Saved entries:
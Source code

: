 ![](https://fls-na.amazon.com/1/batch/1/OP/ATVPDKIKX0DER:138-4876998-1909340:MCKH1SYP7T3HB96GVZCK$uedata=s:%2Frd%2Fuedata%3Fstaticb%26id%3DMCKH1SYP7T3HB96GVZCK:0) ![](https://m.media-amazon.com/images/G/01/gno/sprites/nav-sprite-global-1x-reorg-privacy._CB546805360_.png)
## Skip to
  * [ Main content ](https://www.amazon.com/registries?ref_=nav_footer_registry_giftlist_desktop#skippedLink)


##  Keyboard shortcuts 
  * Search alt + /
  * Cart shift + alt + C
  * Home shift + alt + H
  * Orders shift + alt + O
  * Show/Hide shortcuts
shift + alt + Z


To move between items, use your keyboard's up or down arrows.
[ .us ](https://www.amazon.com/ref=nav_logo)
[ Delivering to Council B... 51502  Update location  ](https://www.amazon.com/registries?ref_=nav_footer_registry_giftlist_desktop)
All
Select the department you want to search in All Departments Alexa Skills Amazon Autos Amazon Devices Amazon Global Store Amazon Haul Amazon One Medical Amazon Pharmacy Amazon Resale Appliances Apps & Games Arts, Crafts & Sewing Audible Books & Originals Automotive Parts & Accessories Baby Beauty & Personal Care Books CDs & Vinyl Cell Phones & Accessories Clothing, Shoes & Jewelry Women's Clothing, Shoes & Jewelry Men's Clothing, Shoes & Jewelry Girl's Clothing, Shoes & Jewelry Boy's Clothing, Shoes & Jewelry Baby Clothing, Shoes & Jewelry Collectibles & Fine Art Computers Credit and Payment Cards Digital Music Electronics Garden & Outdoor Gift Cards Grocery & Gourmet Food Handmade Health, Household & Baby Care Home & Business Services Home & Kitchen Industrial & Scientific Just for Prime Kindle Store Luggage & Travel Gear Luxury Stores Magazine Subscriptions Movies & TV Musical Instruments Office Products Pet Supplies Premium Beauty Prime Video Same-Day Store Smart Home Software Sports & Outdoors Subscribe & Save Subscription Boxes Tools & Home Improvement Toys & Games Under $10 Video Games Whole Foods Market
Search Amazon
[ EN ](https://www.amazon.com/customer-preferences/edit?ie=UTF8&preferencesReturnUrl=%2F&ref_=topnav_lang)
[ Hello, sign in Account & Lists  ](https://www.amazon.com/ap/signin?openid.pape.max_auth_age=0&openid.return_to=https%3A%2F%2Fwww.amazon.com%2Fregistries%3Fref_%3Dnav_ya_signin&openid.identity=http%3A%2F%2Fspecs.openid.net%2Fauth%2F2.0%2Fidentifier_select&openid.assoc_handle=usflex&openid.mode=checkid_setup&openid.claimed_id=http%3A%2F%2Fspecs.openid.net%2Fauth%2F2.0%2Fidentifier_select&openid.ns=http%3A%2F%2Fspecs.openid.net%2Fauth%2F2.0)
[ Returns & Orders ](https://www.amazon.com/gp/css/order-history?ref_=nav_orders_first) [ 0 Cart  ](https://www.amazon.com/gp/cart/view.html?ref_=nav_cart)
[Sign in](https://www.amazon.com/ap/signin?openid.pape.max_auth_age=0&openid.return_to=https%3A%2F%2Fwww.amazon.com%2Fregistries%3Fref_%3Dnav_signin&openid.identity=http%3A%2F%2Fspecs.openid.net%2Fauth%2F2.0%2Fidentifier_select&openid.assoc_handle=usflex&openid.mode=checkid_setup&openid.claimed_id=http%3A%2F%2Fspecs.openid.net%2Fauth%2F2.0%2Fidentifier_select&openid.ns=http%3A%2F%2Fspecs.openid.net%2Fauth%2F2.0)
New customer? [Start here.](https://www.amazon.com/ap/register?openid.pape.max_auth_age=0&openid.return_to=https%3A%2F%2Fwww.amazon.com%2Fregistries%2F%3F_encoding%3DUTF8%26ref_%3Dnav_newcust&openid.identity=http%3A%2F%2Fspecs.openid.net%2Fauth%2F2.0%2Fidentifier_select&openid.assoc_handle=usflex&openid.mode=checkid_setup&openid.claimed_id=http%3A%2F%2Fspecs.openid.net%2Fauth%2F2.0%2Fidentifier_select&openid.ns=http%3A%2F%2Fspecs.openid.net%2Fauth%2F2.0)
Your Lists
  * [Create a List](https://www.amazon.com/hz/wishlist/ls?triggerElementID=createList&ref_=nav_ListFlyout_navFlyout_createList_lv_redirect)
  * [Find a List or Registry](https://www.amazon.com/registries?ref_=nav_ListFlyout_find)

==

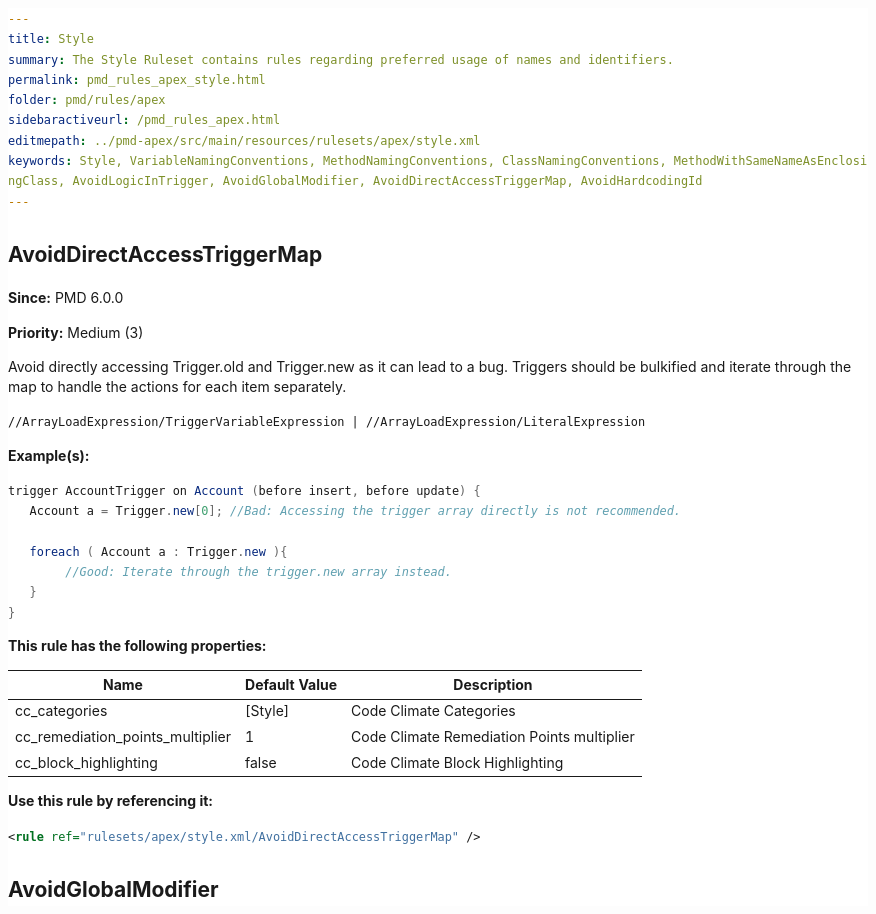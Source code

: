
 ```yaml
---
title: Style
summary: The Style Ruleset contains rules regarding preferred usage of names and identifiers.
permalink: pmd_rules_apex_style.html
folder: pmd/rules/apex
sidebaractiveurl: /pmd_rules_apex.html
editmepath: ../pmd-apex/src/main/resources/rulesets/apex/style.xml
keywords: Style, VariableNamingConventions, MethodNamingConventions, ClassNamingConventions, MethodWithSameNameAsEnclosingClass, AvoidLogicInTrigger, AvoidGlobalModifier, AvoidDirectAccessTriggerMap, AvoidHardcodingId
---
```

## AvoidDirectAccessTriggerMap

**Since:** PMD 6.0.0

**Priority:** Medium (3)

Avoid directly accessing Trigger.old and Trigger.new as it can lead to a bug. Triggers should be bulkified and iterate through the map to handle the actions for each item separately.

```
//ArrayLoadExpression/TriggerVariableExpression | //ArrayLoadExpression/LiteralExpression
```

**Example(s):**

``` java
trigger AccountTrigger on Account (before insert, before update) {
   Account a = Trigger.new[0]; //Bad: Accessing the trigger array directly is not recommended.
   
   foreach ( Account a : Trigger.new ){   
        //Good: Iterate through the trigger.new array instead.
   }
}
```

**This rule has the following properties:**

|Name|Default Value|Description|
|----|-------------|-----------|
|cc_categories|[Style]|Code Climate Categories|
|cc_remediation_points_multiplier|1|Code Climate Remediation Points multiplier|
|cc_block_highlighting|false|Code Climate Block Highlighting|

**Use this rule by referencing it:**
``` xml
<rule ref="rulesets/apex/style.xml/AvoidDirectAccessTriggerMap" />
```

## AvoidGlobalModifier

...

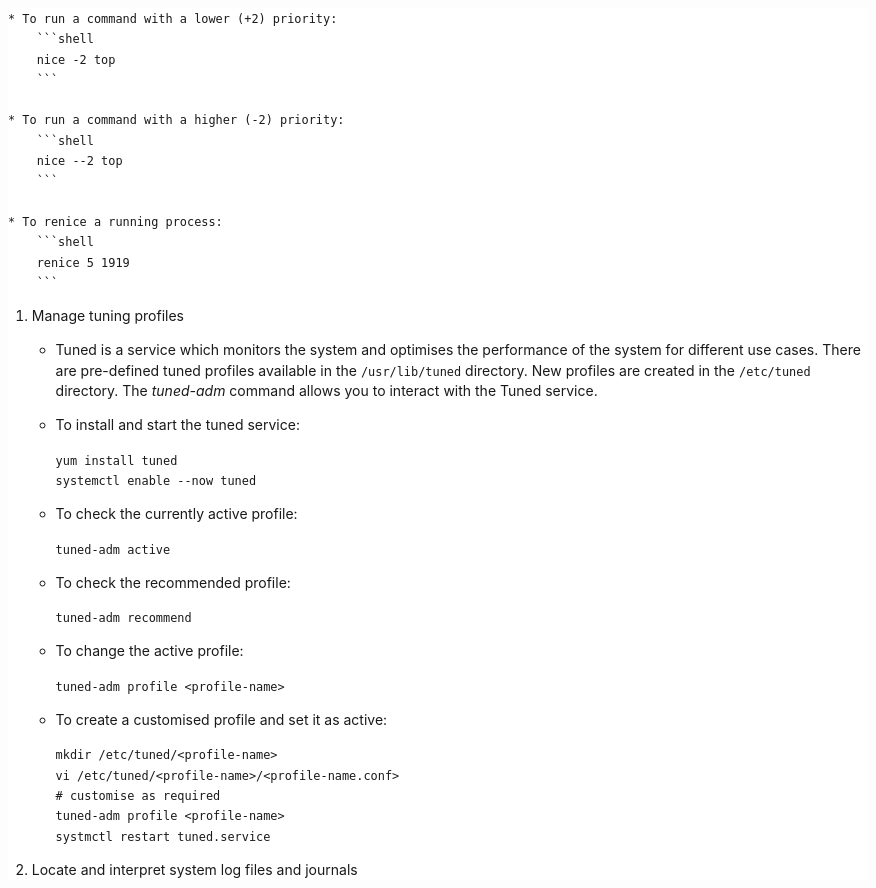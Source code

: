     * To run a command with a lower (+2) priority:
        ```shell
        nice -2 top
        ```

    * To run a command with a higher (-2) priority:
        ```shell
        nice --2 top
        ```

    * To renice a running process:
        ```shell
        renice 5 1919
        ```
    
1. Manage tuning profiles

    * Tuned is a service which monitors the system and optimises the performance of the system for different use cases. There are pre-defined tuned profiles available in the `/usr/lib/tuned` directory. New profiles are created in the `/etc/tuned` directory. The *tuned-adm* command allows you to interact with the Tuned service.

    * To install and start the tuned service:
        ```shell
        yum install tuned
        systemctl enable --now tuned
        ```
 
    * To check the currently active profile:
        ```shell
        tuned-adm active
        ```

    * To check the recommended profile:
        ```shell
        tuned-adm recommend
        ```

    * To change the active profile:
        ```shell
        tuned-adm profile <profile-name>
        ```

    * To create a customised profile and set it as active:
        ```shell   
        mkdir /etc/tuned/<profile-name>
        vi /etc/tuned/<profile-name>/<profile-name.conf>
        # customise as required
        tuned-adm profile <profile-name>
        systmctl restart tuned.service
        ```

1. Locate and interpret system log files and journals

• _Exercise details_: Write down, word for word, the lines above from the one containing "1. Manage tuning profiles" through the one containing "1. Locate and", both ends included.

• _The answer_:
1. Manage tuning profiles

    * Tuned is a service which monitors the system and optimises the performance of the system for different use cases. There are pre-defined tuned profiles available in the `/usr/lib/tuned` directory. New profiles are created in the `/etc/tuned` directory. The *tuned-adm* command allows you to interact with the Tuned service.

    * To install and start the tuned service:
        ```shell
        yum install tuned
        systemctl enable --now tuned
        ```
 
    * To check the currently active profile:
        ```shell
        tuned-adm active
        ```

    * To check the recommended profile:
        ```shell
        tuned-adm recommend
        ```

    * To change the active profile:
        ```shell
        tuned-adm profile <profile-name>
        ```

    * To create a customised profile and set it as active:
        ```shell   
        mkdir /etc/tuned/<profile-name>
        vi /etc/tuned/<profile-name>/<profile-name.conf>
        # customise as required
        tuned-adm profile <profile-name>
        systmctl restart tuned.service
        ```

1. Locate and interpret system log files and journals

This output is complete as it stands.